What is the Role of Honorary Officers?
The Management Committee will need some of its members to take on special roles to help it function effectively. These members are described as office-bearers or honorary officers.
Honorary officers generally include a Chairperson, Secretary and a Treasurer. Some organisations have additional honorary officers. These may include Vice-Chair, Vice Secretary, Press Officer and so forth. The organisation's constitution should indicate how honorary officers are to be elected or selected. It is important to check your governing document for details and ensure these terms are adhered to.
The role of the officers may include taking the lead in preparing for Management Committee meetings (e.g. agendas, information papers, hiring venues, etc).
Unless the Management Committees has explicitly delegated decision-making powers to the honorary officers, they should act in an advisory capacity and must take care to report their activities fully to the Management Committee.
Check your governing document for details of how honorary officers should be selected and elected.
All honorary officers should be clear regarding the function of their role. Therefore, it is good practice to have written role descriptions. Use the links provided to access further details regarding each role.
Role of the chairperson
Chairing is a key role on any Management Committee. The Chairperson ensures that the Management Committee functions properly, that there is full participation during meetings, that all relevant matters are discussed and that effective decisions are made and carried out. The role of a Chairperson can be time consuming, involving work between meetings, external representation of the organisation, and work with staff. The Chairperson usually takes on direct management responsibility for the most senior staff member (the chief officer). Chairing a large organisation requires diplomatic and leadership skills of a high level.
Role of the secretary
The role of the Secretary depends on the type and size of the organisation. In organisations without paid staff, the secretary often takes minutes, deals with correspondence and keeps records. In organisations with paid staff, these functions are often performed by staff.
If the organisation is a limited company, you may also be required to appoint a Company Secretary who is responsible for ensuring that the organisation fulfils the requirements of company law.
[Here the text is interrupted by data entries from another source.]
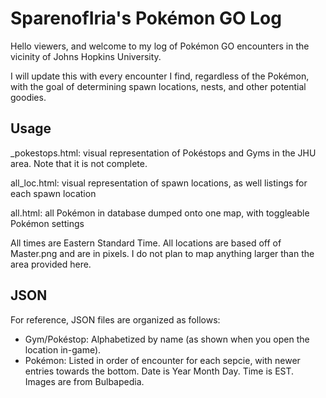 # SparenofIria's Pokémon GO Log

Hello viewers, and welcome to my log of Pokémon GO encounters in the vicinity of Johns Hopkins University.

I will update this with every encounter I find, regardless of the Pokémon, with the goal of determining spawn locations, nests, and other potential goodies. 

## Usage

_pokestops.html: visual representation of Pokéstops and Gyms in the JHU area. Note that it is not complete.

all_loc.html: visual representation of spawn locations, as well listings for each spawn location

all.html: all Pokémon in database dumped onto one map, with toggleable Pokémon settings

All times are Eastern Standard Time. All locations are based off of Master.png and are in pixels. I do not plan to map anything larger than the area provided here.

## JSON

For reference, JSON files are organized as follows:
* Gym/Pokéstop: Alphabetized by name (as shown when you open the location in-game). 
* Pokémon: Listed in order of encounter for each sepcie, with newer entries towards the bottom. Date is Year Month Day. Time is EST. Images are from Bulbapedia.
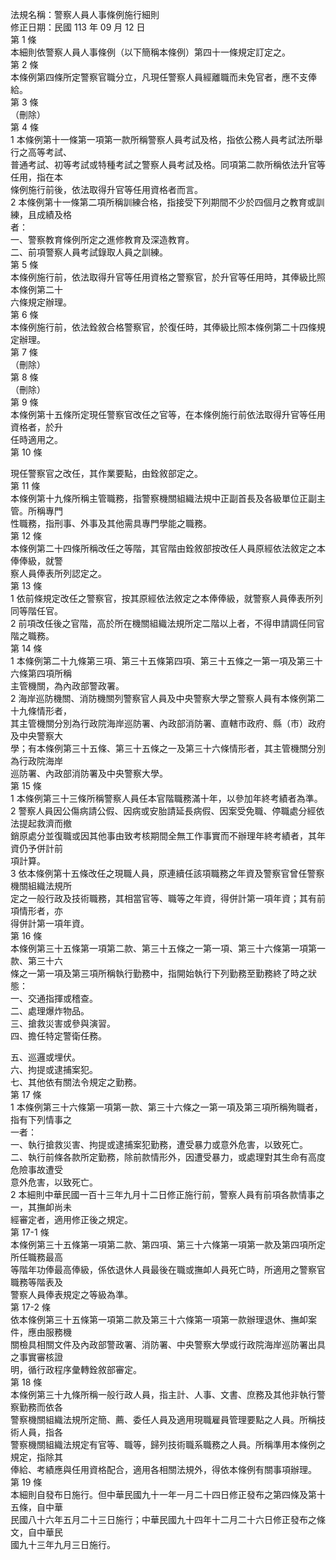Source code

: 法規名稱：警察人員人事條例施行細則  
修正日期：民國 113 年 09 月 12 日  
第 1 條  
本細則依警察人員人事條例（以下簡稱本條例）第四十一條規定訂定之。  
第 2 條  
本條例第四條所定警察官職分立，凡現任警察人員經離職而未免官者，應不支俸給。  
第 3 條  
（刪除）  
第 4 條  
1 本條例第十一條第一項第一款所稱警察人員考試及格，指依公務人員考試法所舉行之高等考試、  
普通考試、初等考試或特種考試之警察人員考試及格。同項第二款所稱依法升官等任用，指在本  
條例施行前後，依法取得升官等任用資格者而言。  
2 本條例第十一條第二項所稱訓練合格，指接受下列期間不少於四個月之教育或訓練，且成績及格  
者：  
一、警察教育條例所定之進修教育及深造教育。  
二、前項警察人員考試錄取人員之訓練。  
第 5 條  
本條例施行前，依法取得升官等任用資格之警察官，於升官等任用時，其俸級比照本條例第二十  
六條規定辦理。  
第 6 條  
本條例施行前，依法銓敘合格警察官，於復任時，其俸級比照本條例第二十四條規定辦理。  
第 7 條  
（刪除）  
第 8 條  
（刪除）  
第 9 條  
本條例第十五條所定現任警察官改任之官等，在本條例施行前依法取得升官等任用資格者，於升  
任時適用之。  
第 10 條  


現任警察官之改任，其作業要點，由銓敘部定之。  
第 11 條  
本條例第十九條所稱主管職務，指警察機關組織法規中正副首長及各級單位正副主管。所稱專門  
性職務，指刑事、外事及其他需具專門學能之職務。  
第 12 條  
本條例第二十四條所稱改任之等階，其官階由銓敘部按改任人員原經依法敘定之本俸俸級，就警  
察人員俸表所列認定之。  
第 13 條  
1 依前條規定改任之警察官，按其原經依法敘定之本俸俸級，就警察人員俸表所列同等階任官。  
2 前項改任後之官階，高於所在機關組織法規所定二階以上者，不得申請調任同官階之職務。  
第 14 條  
1 本條例第二十九條第三項、第三十五條第四項、第三十五條之一第一項及第三十六條第四項所稱  
主管機關，為內政部警政署。  
2 海岸巡防機關、消防機關列警察官人員及中央警察大學之警察人員有本條例第二十九條情形者，  
其主管機關分別為行政院海岸巡防署、內政部消防署、直轄市政府、縣（市）政府及中央警察大  
學；有本條例第三十五條、第三十五條之一及第三十六條情形者，其主管機關分別為行政院海岸  
巡防署、內政部消防署及中央警察大學。  
第 15 條  
1 本條例第三十三條所稱警察人員任本官階職務滿十年，以參加年終考績者為準。  
2 警察人員因公傷病請公假、因病或安胎請延長病假、因案受免職、停職處分經依法提起救濟而撤  
銷原處分並復職或因其他事由致考核期間全無工作事實而不辦理年終考績者，其年資仍予併計前  
項計算。  
3 依本條例第十五條改任之現職人員，原連續任該項職務之年資及警察官曾任警察機關組織法規所  
定之一般行政及技術職務，其相當官等、職等之年資，得併計第一項年資；其有前項情形者，亦  
得併計第一項年資。  
第 16 條  
本條例第三十五條第一項第二款、第三十五條之一第一項、第三十六條第一項第一款、第三十六  
條之一第一項及第三項所稱執行勤務中，指開始執行下列勤務至勤務終了時之狀態：  
一、交通指揮或稽查。  
二、處理爆炸物品。  
三、搶救災害或參與演習。  
四、擔任特定警衛任務。  


五、巡邏或埋伏。  
六、拘提或逮捕案犯。  
七、其他依有關法令規定之勤務。  
第 17 條  
1 本條例第三十六條第一項第一款、第三十六條之一第一項及第三項所稱殉職者，指有下列情事之  
一者：  
一、執行搶救災害、拘提或逮捕案犯勤務，遭受暴力或意外危害，以致死亡。  
二、執行前條各款所定勤務，除前款情形外，因遭受暴力，或處理對其生命有高度危險事故遭受  
意外危害，以致死亡。  
2 本細則中華民國一百十三年九月十二日修正施行前，警察人員有前項各款情事之一，其撫卹尚未  
經審定者，適用修正後之規定。  
第 17-1 條  
本條例第三十五條第一項第二款、第四項、第三十六條第一項第一款及第四項所定所任職務最高  
等階年功俸最高俸級，係依退休人員最後在職或撫卹人員死亡時，所適用之警察官職務等階表及  
警察人員俸表規定之等級為準。  
第 17-2 條  
依本條例第三十五條第一項第二款及第三十六條第一項第一款辦理退休、撫卹案件，應由服務機  
關檢具相關文件及內政部警政署、消防署、中央警察大學或行政院海岸巡防署出具之事實審核證  
明，循行政程序彙轉銓敘部審定。  
第 18 條  
本條例第三十九條所稱一般行政人員，指主計、人事、文書、庶務及其他非執行警察勤務而依各  
警察機關組織法規所定簡、薦、委任人員及適用現職雇員管理要點之人員。所稱技術人員，指各  
警察機關組織法規定有官等、職等，歸列技術職系職務之人員。所稱準用本條例之規定，指除其  
俸給、考績應與任用資格配合，適用各相關法規外，得依本條例有關事項辦理。  
第 19 條  
本細則自發布日施行。但中華民國九十一年一月二十四日修正發布之第四條及第十五條，自中華  
民國八十六年五月二十三日施行；中華民國九十四年十二月二十六日修正發布之條文，自中華民  
國九十三年九月三日施行。  


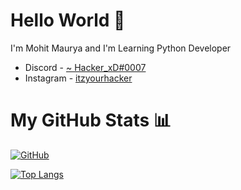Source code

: # Hello World 👋




I'm Mohit Maurya and I'm Learning Python Developer





- Discord - [~ Hacker_xD#0007](https://discord.com/users/143853929531179008)
- Instagram - [itzyourhacker](https://instagram.com/itzyourhacker)






# My GitHub Stats 📊

[![GitHub](https://github-readme-stats.vercel.app/api?username=ItzYourHacker&theme=tokyonight)](https://github.com/ItzYourHacker)

[![Top Langs](https://github-readme-stats.vercel.app/api/top-langs/?username=ItzYourHacker&theme=tokyonight&layout=compact)](https://github.com/ItzYourHacker)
Since April 2008, this is no longer an automatic requirement as long as it is not specified within your organisation's governing documents. However, you will need to advise Companies House if you are not appointing a Company Secretary.
Role of the treasurer
The overall role of the Treasurer is to maintain an overview of the organisation's financial status and to ensure that proper financial records and procedures are maintained. In small charities without paid staff the Treasurer may take a greater role in the day-to-day finances of the organisation. It is important to note that final responsibility for financial matters always rests with the management committee as a whole.
Role of vice-chair
The Vice-Chair acts for the Chair when she/he is not available and undertakes assignments at the request of the Chair. To ensure continuity every organisation should ensure that the chair has a deputy who can assume their responsibility and is familiar with their work should a sudden absence occur.